To appraise the efficacy of mRNA-1273 as a booster, the K18-hACE2 mice received high (5 μg) or low (0.25 μg) doses of mRNA-1273 after the primary series of immunization. It was found that, comparing to non-boosted mice, the mice that received the third dose of mRNA-1273 had a higher level of serum antibody against both Wuhan-1 D614G and BA.1. Nonetheless, the mRNA-1273 booster was unable to completely prevent breakthrough infection caused by BA.1 in lungs, although it potently reduced the viral load of BA.1 in the respiratory tract.

To develop an alternative to the third dose of mRNA-1273, the team designed and produced a mRNA vaccine encoding the SARS-CoV-2 spike from the BA.1 virus, namely, mRNA-1273.529. Mice were immunized twice at 3-week intervals with 1 or 0.1 μg of mRNA-1273 or mRNA-1273.529 vaccines. Serum samples were collected on day 21 and day 36 for the assessment of serum antibody responses and neutralizing activity. The ELISA analysis revealed that the antibody responses against both Wuhan-1 spike and BA.1 spike induced by mRNA-1273 and mRNA-1273.529 in a dose-dependent manner, and they were stronger in day 36 than those in day 21. Additionally, it was found that the level of serum antibody binding to BA.1 RBD induced by mRNA-1273.529 was substantially higher than that induced by mRNA-1273. However, the pseudo-virus neutralization assay results suggest that two doses of 1 μg mRNA-1273.529 confer a high level of neutralizing serum antibodies against Omicron variants but a limited level of neutralizing serum antibodies against Wuhan-1 D614G, B.1.351 (Beta), or B.1.617.2 (Delta).

Moreover, to evaluate the antibody response elicited by mRNA-1273.529 when used as a booster dose, mice immunized by two doses of mRNA-1273 or control mRNA at 3-week intervals received 1 μg of control mRNA, mRNA-1273, or mRNA-1273.529 booster on day 98/99. Although both mRNA-1273.529 and mRNA-1273 boosters enhanced serum antibody neutralizing titers against the Omicron subvariants BA.1 and BA.2, the antibody response induced by the BA.1-matched mRNA-1273.529 was stronger.
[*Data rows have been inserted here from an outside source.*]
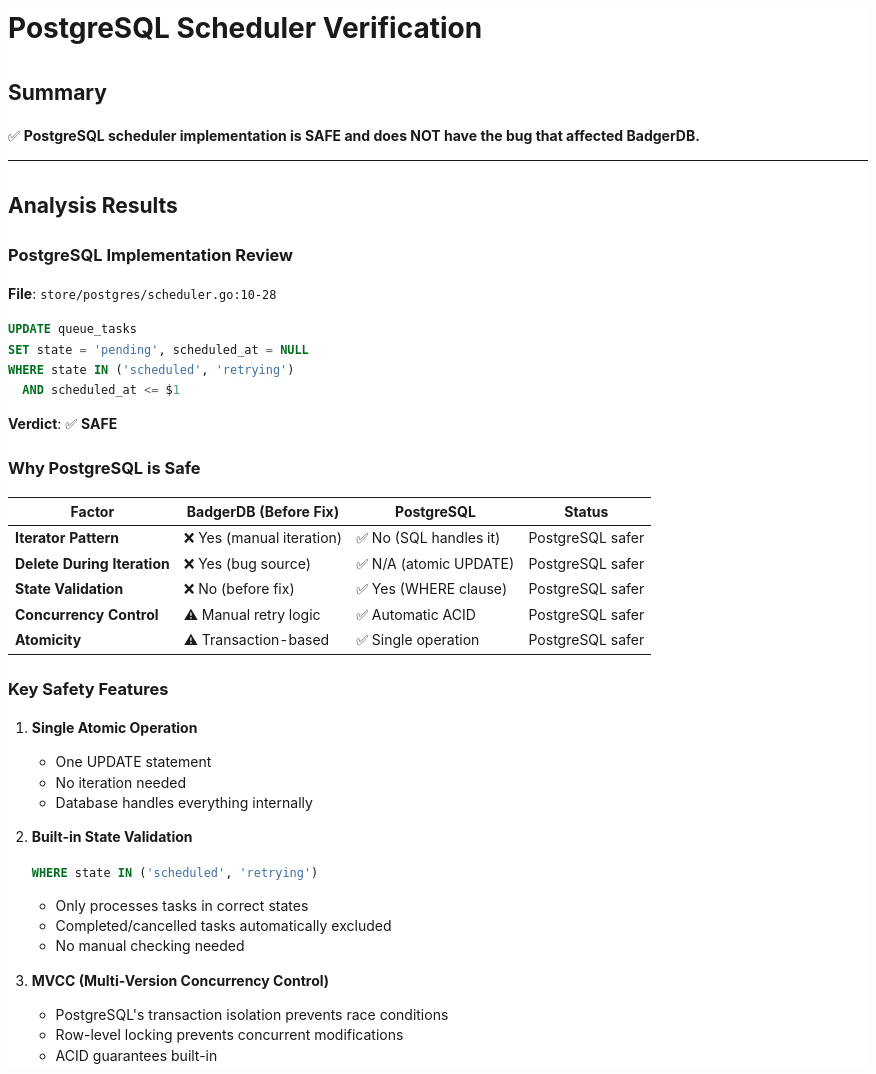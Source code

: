 # PostgreSQL Scheduler Verification

## Summary

✅ **PostgreSQL scheduler implementation is SAFE and does NOT have the bug that affected BadgerDB.**

---

## Analysis Results

### PostgreSQL Implementation Review

**File**: `store/postgres/scheduler.go:10-28`

```sql
UPDATE queue_tasks
SET state = 'pending', scheduled_at = NULL
WHERE state IN ('scheduled', 'retrying')
  AND scheduled_at <= $1
```

**Verdict**: ✅ **SAFE**

### Why PostgreSQL is Safe

| Factor | BadgerDB (Before Fix) | PostgreSQL | Status |
|--------|----------------------|------------|--------|
| **Iterator Pattern** | ❌ Yes (manual iteration) | ✅ No (SQL handles it) | PostgreSQL safer |
| **Delete During Iteration** | ❌ Yes (bug source) | ✅ N/A (atomic UPDATE) | PostgreSQL safer |
| **State Validation** | ❌ No (before fix) | ✅ Yes (WHERE clause) | PostgreSQL safer |
| **Concurrency Control** | ⚠️ Manual retry logic | ✅ Automatic ACID | PostgreSQL safer |
| **Atomicity** | ⚠️ Transaction-based | ✅ Single operation | PostgreSQL safer |

### Key Safety Features

1. **Single Atomic Operation**
   - One UPDATE statement
   - No iteration needed
   - Database handles everything internally

2. **Built-in State Validation**
   ```sql
   WHERE state IN ('scheduled', 'retrying')
   ```
   - Only processes tasks in correct states
   - Completed/cancelled tasks automatically excluded
   - No manual checking needed

3. **MVCC (Multi-Version Concurrency Control)**
   - PostgreSQL's transaction isolation prevents race conditions
   - Row-level locking prevents concurrent modifications
   - ACID guarantees built-in
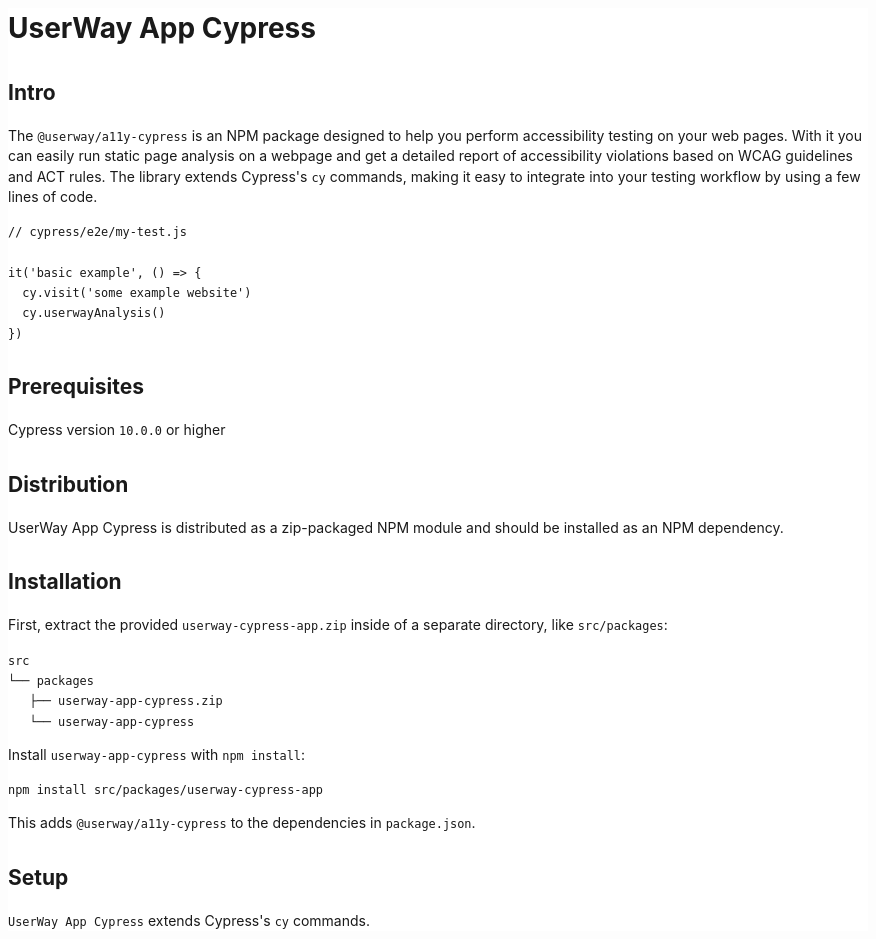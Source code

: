 # UserWay App Cypress

## Intro

The `@userway/a11y-cypress` is an NPM package designed to help you perform accessibility testing on your web pages. With it you can easily run static page analysis on a webpage and get a detailed report of accessibility violations based on WCAG guidelines and ACT rules. The library extends Cypress's `cy` commands, making it easy to integrate into your testing workflow by using a few lines of code.

```tsx
// cypress/e2e/my-test.js

it('basic example', () => {
  cy.visit('some example website')
  cy.userwayAnalysis()
})
```

## Prerequisites

Cypress version `10.0.0` or higher

## Distribution

UserWay App Cypress is distributed as a zip-packaged NPM module and should be installed as an NPM dependency.

## Installation

First, extract the provided `userway-cypress-app.zip` inside of a separate
directory, like `src/packages`:

```
src
└── packages
   ├── userway-app-cypress.zip
   └── userway-app-cypress
```

Install `userway-app-cypress` with `npm install`:

```
npm install src/packages/userway-cypress-app
```

This adds `@userway/a11y-cypress` to the dependencies in `package.json`.

## Setup

`UserWay App Cypress` extends Cypress's `cy` commands.
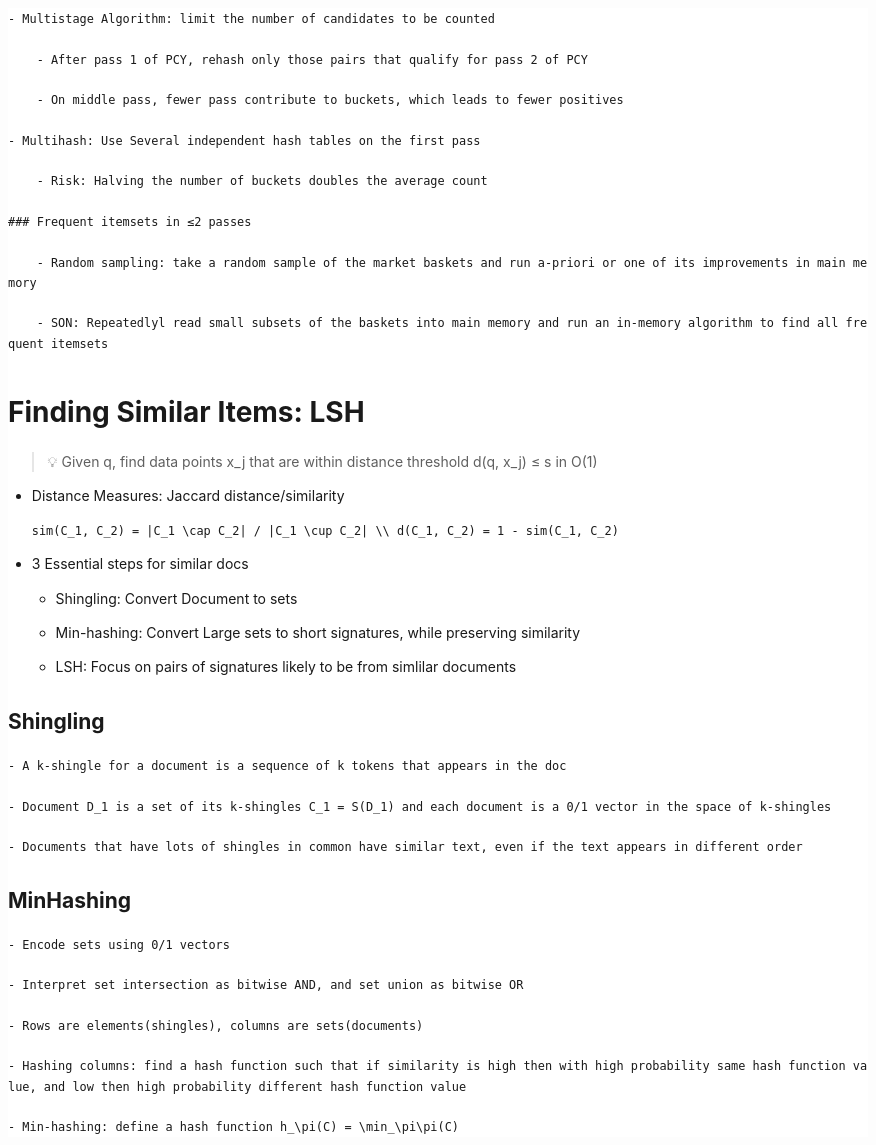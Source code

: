   	- Multistage Algorithm: limit the number of candidates to be counted

  		- After pass 1 of PCY, rehash only those pairs that qualify for pass 2 of PCY

  		- On middle pass, fewer pass contribute to buckets, which leads to fewer positives

  	- Multihash: Use Several independent hash tables on the first pass

  		- Risk: Halving the number of buckets doubles the average count

  	### Frequent itemsets in ≤2 passes

  		- Random sampling: take a random sample of the market baskets and run a-priori or one of its improvements in main memory

  		- SON: Repeatedlyl read small subsets of the baskets into main memory and run an in-memory algorithm to find all frequent itemsets

# Finding Similar Items: LSH

  > 💡 Given q, find data points x_j that are within distance threshold d(q, x_j) ≤ s in O(1)

  - Distance Measures: Jaccard distance/similarity

  	```undefined
  	sim(C_1, C_2) = |C_1 \cap C_2| / |C_1 \cup C_2| \\ d(C_1, C_2) = 1 - sim(C_1, C_2)
  	```

  - 3 Essential steps for similar docs

  	- Shingling: Convert Document to sets

  	- Min-hashing: Convert Large sets to short signatures, while preserving similarity

  	- LSH: Focus on pairs of signatures likely to be from simlilar documents

  ## Shingling

  	- A k-shingle for a document is a sequence of k tokens that appears in the doc

  	- Document D_1 is a set of its k-shingles C_1 = S(D_1) and each document is a 0/1 vector in the space of k-shingles

  	- Documents that have lots of shingles in common have similar text, even if the text appears in different order

  ## MinHashing

  	- Encode sets using 0/1 vectors

  	- Interpret set intersection as bitwise AND, and set union as bitwise OR

  	- Rows are elements(shingles), columns are sets(documents)

  	- Hashing columns: find a hash function such that if similarity is high then with high probability same hash function value, and low then high probability different hash function value

  	- Min-hashing: define a hash function h_\pi(C) = \min_\pi\pi(C)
Additionally, to investigate the protective activity of mRNA-1273.529 as a booster dose, mice boosted with 1 μg of control mRNA, mRNA-1273, or mRNA-1273.529 were challenged with Wuhan-1 or BA.1. Then the viral loads in the nasal wash, the nasal turbinates, and the lungs were assessed by measuring viral RNA levels. Mice immunized with either a high (5 μg) or low (0.25 μg) dose of mRNA-1273 and boosted with mRNA-1273.529 showed almost complete protection against Wuhan-1 and BA.1. Nevertheless, mice immunized with low doses of primary immunization series and boosted with mRNA-1273 showed relatively higher BA.1 viral loads in nasal tubinates and lung, compared to those boosted by mRNA-1273.529. Furthermore, the cytokine and chemokine levels in lung homogenates were analyzed using cytokine/chemokine array. Interestingly, in mice vaccinated by control mRNA, Wuhan-1 induced stronger pro-inflammatory cytokine/chemokine responses than BA.1, suggesting the lower pathogenicity of Omicron variants.4 Mice immunized by 5 μg doses of primary immunizations and then boosted by either mRNA-1273 or mRNA-1273.529 showed substantially lower proinflammatory cytokine and chemokine responses induced by Wuhan-1 or BA.1 compared to the mice received control mRNA. However, for mice that received 0.25 μg primary immunizations, the protective activity of the mRNA-1273 booster against BA.1-induced lung inflammation was lower than that of mRNA-1273.529.

In summary, this study indicates that the efficacy of BA.1-matched mRNA-1273.529 against Omicron variants is higher than that against Wuhan-1, Beta and Delta variants. In addition, the protective activities against both Wuhan-1 and BA.1 of mRNA-1273.529 and the historical mRNA-1273 as boosters were significantly higher than the primary immunization series, where mRNA-1273.529 booster manifested stronger efficacy and immunogenicity against BA.1. This work brought to light the prospect and possibility of developing a clinically applicable Omicron-matched mRNA vaccine as a potential solution to the difficulties caused by the rapid surge of Omicron.